_Material for this exercise_
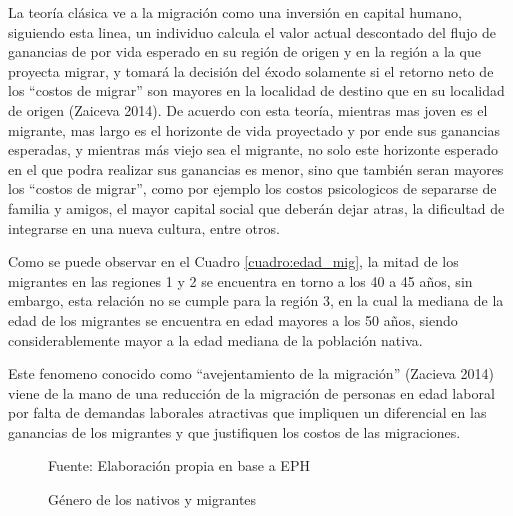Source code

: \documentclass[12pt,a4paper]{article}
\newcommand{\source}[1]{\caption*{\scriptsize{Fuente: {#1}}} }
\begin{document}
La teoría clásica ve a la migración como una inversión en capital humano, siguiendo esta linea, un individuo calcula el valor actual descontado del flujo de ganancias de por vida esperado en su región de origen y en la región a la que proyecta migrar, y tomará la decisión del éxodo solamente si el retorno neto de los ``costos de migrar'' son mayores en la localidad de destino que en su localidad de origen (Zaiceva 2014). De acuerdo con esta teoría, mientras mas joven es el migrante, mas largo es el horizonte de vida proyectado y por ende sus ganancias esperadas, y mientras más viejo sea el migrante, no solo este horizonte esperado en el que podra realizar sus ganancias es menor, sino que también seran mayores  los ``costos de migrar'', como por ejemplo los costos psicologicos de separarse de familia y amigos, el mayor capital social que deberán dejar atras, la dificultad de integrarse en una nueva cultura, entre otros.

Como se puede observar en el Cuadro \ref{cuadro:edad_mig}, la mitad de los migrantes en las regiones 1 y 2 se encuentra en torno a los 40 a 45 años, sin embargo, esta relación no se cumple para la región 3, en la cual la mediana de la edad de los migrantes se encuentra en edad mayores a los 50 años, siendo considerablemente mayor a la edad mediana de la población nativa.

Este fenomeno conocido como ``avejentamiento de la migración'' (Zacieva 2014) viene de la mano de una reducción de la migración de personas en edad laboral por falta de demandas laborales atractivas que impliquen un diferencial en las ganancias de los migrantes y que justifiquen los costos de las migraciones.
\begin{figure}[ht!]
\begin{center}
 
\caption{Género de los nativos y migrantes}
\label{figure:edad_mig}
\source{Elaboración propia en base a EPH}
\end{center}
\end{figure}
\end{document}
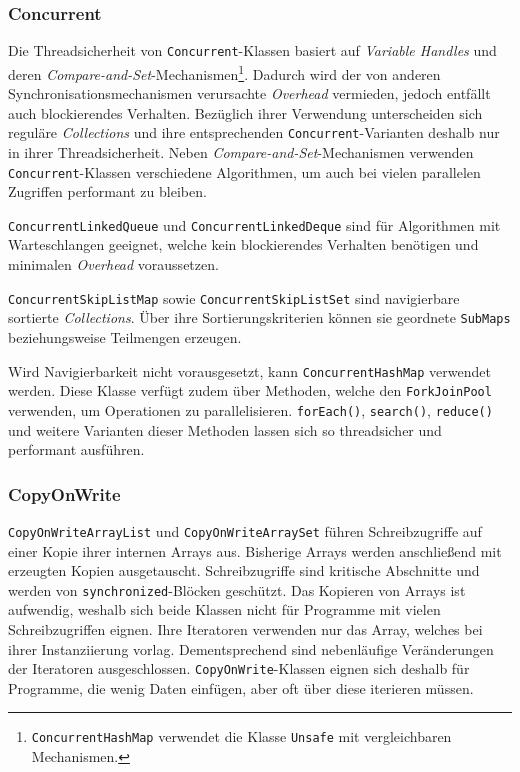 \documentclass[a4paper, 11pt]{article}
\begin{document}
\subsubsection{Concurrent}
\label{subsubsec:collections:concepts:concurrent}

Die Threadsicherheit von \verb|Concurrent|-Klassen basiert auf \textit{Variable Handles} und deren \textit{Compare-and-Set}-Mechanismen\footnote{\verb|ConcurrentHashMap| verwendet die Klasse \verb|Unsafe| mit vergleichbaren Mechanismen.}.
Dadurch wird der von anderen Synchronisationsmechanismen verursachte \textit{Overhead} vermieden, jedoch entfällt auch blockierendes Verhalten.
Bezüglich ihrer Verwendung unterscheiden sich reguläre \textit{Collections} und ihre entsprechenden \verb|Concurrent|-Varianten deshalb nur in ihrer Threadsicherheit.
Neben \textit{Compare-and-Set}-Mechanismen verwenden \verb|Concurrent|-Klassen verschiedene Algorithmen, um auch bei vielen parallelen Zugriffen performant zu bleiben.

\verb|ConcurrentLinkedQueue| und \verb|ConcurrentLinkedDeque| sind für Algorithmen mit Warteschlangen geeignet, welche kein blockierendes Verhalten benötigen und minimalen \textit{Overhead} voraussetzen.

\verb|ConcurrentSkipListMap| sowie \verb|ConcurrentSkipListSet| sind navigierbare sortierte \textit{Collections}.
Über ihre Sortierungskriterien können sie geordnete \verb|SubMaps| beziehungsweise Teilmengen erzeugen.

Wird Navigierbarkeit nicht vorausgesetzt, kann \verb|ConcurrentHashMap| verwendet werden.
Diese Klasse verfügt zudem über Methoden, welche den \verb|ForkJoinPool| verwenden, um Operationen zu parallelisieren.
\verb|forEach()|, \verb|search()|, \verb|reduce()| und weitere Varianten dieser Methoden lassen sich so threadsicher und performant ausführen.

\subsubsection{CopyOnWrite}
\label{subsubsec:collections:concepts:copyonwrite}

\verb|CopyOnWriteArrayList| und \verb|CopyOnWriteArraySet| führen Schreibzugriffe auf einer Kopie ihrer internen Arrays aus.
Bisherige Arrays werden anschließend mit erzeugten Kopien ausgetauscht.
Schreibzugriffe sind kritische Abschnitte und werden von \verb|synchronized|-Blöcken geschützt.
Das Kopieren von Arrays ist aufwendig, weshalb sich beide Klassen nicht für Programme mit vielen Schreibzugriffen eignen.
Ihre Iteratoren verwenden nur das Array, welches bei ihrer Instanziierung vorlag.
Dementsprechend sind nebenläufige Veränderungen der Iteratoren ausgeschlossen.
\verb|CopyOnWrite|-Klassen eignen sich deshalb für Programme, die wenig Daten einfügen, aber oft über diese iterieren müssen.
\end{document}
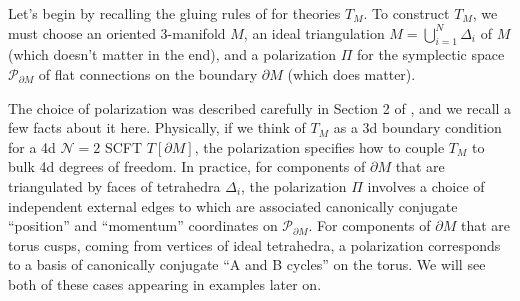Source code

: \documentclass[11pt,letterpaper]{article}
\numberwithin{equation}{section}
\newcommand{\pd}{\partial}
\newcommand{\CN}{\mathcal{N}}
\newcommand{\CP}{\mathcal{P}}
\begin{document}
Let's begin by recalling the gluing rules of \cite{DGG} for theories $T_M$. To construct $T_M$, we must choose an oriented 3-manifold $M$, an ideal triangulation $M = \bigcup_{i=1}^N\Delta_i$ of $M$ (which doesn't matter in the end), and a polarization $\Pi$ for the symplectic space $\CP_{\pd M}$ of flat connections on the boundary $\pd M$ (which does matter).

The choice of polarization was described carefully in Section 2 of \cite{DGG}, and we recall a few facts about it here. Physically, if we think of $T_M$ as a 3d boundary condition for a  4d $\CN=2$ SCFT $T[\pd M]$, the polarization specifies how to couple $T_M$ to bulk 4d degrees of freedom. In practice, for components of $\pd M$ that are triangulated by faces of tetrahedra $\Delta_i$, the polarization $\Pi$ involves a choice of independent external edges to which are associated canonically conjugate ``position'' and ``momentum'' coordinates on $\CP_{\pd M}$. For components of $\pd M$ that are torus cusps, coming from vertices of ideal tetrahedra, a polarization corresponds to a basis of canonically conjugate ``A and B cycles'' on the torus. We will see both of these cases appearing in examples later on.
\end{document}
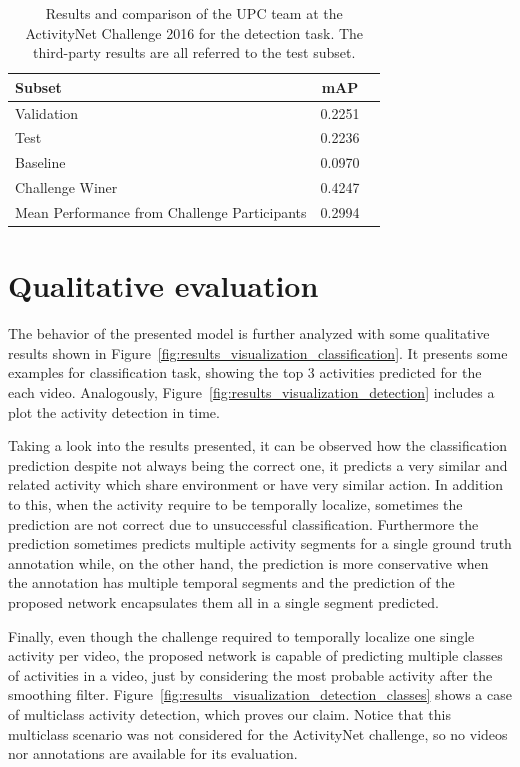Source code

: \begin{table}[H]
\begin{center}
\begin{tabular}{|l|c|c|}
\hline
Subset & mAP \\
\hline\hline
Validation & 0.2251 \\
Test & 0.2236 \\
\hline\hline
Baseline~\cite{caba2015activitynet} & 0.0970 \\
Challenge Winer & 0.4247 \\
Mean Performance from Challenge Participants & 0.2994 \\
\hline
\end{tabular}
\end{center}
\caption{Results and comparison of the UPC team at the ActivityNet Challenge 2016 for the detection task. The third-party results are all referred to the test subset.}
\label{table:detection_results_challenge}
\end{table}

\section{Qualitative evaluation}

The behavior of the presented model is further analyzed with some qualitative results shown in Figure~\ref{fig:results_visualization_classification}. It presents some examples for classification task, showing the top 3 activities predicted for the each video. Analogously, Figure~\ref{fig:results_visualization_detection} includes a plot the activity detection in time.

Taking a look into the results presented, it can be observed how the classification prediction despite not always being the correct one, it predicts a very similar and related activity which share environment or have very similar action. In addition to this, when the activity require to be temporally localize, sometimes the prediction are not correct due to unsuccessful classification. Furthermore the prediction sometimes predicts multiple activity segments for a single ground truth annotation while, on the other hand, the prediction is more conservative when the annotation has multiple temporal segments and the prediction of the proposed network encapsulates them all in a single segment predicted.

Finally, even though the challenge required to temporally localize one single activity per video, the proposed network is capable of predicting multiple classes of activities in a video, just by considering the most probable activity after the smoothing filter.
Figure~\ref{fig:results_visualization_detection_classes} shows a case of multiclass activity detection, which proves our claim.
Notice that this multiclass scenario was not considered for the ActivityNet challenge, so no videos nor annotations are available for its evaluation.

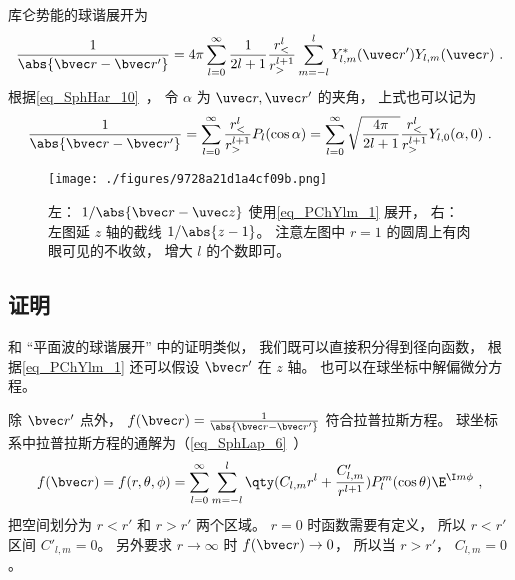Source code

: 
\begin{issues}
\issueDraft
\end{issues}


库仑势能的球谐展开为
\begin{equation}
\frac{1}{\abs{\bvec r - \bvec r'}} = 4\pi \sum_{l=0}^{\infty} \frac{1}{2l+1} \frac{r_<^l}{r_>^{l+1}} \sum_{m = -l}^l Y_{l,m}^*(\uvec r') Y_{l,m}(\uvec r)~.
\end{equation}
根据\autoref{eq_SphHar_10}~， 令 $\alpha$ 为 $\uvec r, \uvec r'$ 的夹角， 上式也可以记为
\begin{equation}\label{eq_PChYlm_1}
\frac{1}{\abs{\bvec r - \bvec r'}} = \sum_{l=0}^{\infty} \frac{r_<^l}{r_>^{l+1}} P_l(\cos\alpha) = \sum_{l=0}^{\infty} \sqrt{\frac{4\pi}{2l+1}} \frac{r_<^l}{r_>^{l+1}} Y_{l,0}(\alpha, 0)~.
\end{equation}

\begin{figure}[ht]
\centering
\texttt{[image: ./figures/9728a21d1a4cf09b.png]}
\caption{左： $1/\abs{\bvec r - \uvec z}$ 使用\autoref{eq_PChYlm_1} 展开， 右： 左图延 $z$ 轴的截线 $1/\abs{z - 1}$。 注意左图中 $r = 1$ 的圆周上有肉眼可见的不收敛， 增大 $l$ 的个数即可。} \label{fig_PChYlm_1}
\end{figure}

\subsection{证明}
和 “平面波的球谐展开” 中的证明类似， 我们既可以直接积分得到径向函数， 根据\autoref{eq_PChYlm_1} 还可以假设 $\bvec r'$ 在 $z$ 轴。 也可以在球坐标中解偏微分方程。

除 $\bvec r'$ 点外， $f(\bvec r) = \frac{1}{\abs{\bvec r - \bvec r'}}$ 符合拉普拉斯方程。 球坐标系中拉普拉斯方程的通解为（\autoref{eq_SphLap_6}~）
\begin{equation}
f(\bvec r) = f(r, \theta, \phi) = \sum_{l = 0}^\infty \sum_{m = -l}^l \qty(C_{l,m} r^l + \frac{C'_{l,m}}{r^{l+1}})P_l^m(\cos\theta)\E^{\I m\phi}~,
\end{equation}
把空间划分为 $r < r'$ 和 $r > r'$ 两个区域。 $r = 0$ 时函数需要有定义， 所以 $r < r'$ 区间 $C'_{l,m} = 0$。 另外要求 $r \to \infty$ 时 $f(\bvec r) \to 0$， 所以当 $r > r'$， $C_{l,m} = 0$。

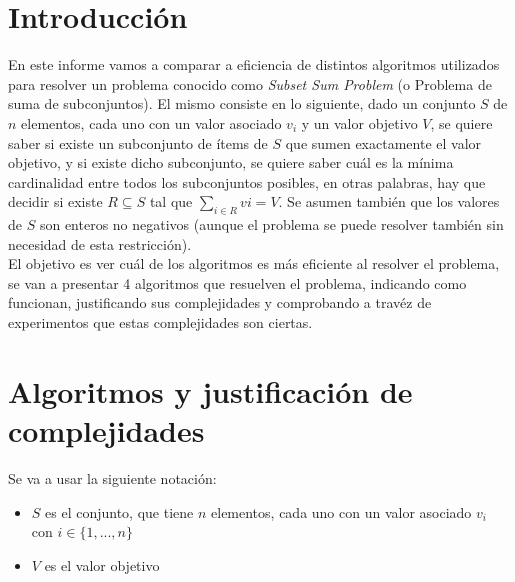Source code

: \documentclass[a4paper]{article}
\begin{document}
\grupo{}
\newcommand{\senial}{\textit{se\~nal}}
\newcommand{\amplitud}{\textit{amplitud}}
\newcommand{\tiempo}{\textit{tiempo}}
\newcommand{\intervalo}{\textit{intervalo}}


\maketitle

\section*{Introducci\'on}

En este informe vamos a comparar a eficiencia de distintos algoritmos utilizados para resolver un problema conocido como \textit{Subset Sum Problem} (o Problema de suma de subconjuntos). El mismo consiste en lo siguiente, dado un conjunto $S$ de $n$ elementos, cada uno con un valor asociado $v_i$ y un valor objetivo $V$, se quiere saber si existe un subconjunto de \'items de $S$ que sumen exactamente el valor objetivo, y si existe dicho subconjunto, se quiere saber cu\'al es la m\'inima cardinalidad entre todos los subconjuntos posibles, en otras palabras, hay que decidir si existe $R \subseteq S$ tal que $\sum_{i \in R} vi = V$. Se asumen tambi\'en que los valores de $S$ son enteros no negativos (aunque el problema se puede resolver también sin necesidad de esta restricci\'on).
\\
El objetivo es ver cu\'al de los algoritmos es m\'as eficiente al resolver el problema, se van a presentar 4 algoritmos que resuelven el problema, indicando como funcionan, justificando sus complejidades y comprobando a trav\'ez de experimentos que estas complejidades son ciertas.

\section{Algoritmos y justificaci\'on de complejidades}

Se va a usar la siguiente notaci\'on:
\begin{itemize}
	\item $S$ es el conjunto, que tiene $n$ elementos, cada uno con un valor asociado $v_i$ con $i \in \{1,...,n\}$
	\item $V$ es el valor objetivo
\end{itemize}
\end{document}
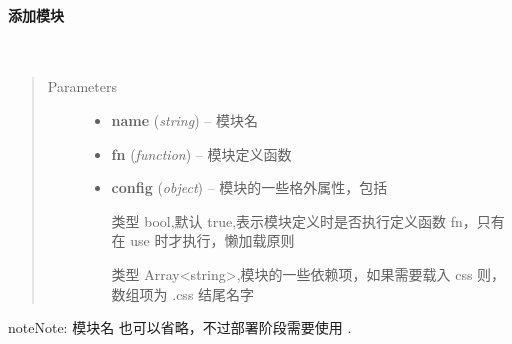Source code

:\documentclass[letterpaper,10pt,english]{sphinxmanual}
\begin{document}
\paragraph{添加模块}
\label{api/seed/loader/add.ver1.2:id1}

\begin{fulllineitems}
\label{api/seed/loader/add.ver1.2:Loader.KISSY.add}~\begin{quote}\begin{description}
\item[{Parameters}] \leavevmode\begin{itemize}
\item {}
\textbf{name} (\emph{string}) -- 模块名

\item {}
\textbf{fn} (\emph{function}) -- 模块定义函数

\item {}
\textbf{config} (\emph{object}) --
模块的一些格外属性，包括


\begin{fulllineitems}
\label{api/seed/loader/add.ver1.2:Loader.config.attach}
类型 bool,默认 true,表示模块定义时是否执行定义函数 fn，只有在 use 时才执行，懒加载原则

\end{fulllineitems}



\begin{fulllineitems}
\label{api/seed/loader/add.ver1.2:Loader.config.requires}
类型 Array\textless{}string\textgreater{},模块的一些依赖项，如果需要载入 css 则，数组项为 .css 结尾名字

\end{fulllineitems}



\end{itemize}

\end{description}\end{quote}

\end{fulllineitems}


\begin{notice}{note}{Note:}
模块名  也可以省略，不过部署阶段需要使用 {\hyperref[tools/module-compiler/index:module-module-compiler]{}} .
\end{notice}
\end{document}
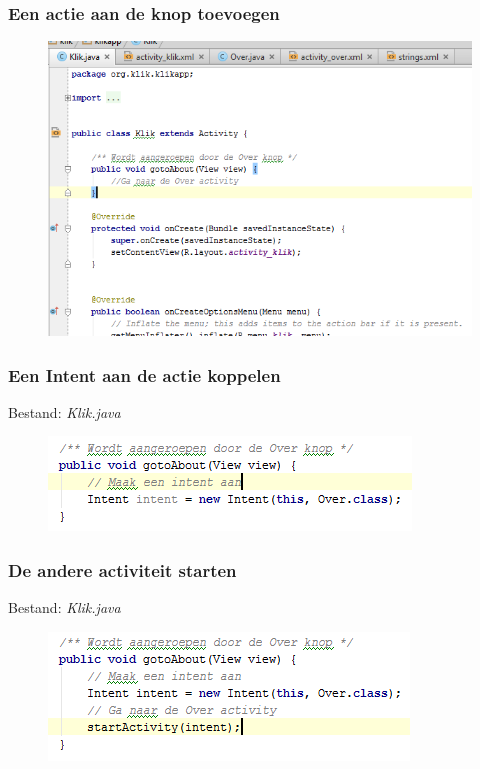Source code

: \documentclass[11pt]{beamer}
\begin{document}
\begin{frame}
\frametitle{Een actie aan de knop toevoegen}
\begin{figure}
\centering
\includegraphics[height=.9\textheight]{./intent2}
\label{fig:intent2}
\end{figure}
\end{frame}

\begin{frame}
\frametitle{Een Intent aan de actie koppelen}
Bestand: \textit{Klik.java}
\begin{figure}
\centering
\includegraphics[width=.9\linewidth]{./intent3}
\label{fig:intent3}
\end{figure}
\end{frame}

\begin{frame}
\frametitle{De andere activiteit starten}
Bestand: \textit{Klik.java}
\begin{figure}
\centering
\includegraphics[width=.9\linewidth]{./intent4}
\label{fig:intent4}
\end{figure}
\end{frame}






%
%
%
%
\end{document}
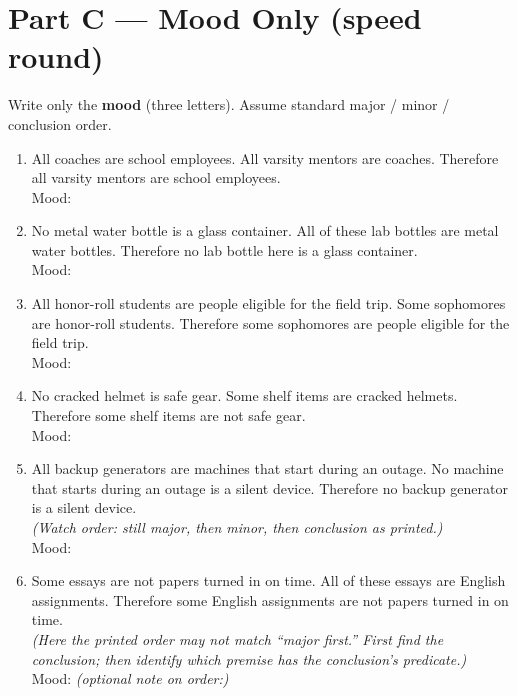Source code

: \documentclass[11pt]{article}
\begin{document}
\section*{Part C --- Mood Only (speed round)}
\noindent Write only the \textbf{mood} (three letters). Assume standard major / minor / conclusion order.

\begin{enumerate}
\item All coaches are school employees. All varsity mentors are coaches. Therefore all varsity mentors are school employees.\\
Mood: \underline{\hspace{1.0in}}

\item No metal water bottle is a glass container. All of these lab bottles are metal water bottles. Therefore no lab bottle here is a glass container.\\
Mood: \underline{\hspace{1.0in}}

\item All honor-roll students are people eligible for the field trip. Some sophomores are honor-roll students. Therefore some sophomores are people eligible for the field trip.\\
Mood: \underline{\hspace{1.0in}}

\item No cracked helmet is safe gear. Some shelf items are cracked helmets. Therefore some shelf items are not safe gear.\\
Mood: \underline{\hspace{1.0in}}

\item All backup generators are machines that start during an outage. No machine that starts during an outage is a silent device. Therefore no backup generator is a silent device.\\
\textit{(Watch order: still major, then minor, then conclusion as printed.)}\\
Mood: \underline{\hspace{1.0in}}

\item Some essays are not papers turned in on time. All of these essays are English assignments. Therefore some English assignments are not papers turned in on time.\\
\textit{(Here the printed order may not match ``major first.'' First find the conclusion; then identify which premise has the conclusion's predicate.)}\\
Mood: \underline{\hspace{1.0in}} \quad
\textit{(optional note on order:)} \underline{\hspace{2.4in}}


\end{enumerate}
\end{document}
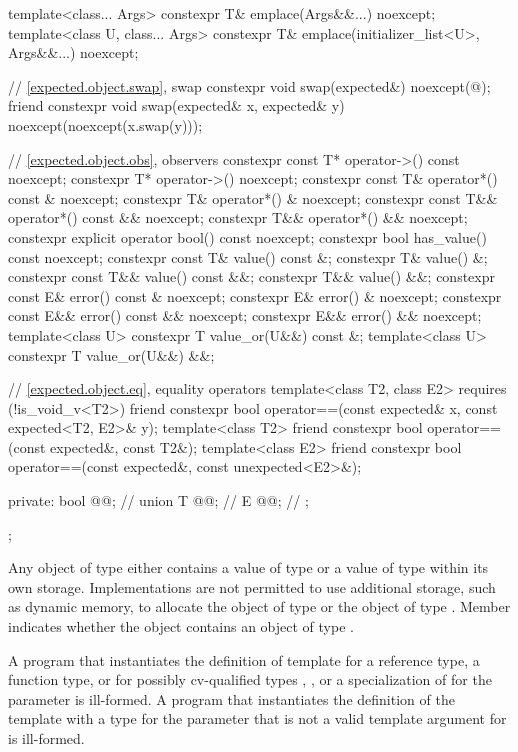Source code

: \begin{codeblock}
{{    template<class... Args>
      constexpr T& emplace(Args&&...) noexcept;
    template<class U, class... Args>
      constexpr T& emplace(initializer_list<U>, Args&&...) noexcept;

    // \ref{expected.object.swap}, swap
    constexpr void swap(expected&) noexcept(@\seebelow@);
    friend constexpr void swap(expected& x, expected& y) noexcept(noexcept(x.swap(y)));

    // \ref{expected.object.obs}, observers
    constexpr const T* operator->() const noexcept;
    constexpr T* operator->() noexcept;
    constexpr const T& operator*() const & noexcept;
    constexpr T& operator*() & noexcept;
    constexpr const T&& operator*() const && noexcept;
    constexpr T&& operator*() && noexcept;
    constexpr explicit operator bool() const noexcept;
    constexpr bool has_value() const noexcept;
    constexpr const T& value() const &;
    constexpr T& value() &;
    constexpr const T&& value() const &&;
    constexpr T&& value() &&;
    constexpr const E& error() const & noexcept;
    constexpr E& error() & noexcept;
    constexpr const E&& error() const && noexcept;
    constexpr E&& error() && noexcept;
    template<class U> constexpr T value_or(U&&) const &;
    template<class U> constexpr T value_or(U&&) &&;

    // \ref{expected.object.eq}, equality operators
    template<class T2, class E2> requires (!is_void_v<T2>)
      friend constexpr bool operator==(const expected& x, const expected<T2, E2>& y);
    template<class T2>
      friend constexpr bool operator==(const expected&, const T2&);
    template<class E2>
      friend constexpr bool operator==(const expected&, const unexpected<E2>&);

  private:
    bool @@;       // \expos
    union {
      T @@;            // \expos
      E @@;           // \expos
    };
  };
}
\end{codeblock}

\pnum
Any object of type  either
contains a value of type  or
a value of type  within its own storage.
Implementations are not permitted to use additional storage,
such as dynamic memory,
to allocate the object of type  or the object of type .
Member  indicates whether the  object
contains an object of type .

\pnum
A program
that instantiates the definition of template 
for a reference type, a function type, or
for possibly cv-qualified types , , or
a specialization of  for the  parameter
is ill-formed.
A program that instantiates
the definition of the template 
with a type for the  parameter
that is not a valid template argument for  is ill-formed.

_Exercise_
Exactly the lines above, from the one containing "actie aan de" down to the one containing "--- Mood Only", are to be repeated, including both ends. Pictures are not part of the copy.

_Task output_
\frametitle{Een actie aan de knop toevoegen}
\begin{figure}
\centering
\includegraphics[height=.9\textheight]{./intent2}
\label{fig:intent2}
\end{figure}
\end{frame}

\begin{frame}
\frametitle{Een Intent aan de actie koppelen}
Bestand: \textit{Klik.java}
\begin{figure}
\centering
\includegraphics[width=.9\linewidth]{./intent3}
\label{fig:intent3}
\end{figure}
\end{frame}

\begin{frame}
\frametitle{De andere activiteit starten}
Bestand: \textit{Klik.java}
\begin{figure}
\centering
\includegraphics[width=.9\linewidth]{./intent4}
\label{fig:intent4}
\end{figure}
\end{frame}






%
%
%
%
\end{document}
Source code

: \documentclass[11pt]{article}
\begin{document}
\section*{Part C --- Mood Only (speed round)}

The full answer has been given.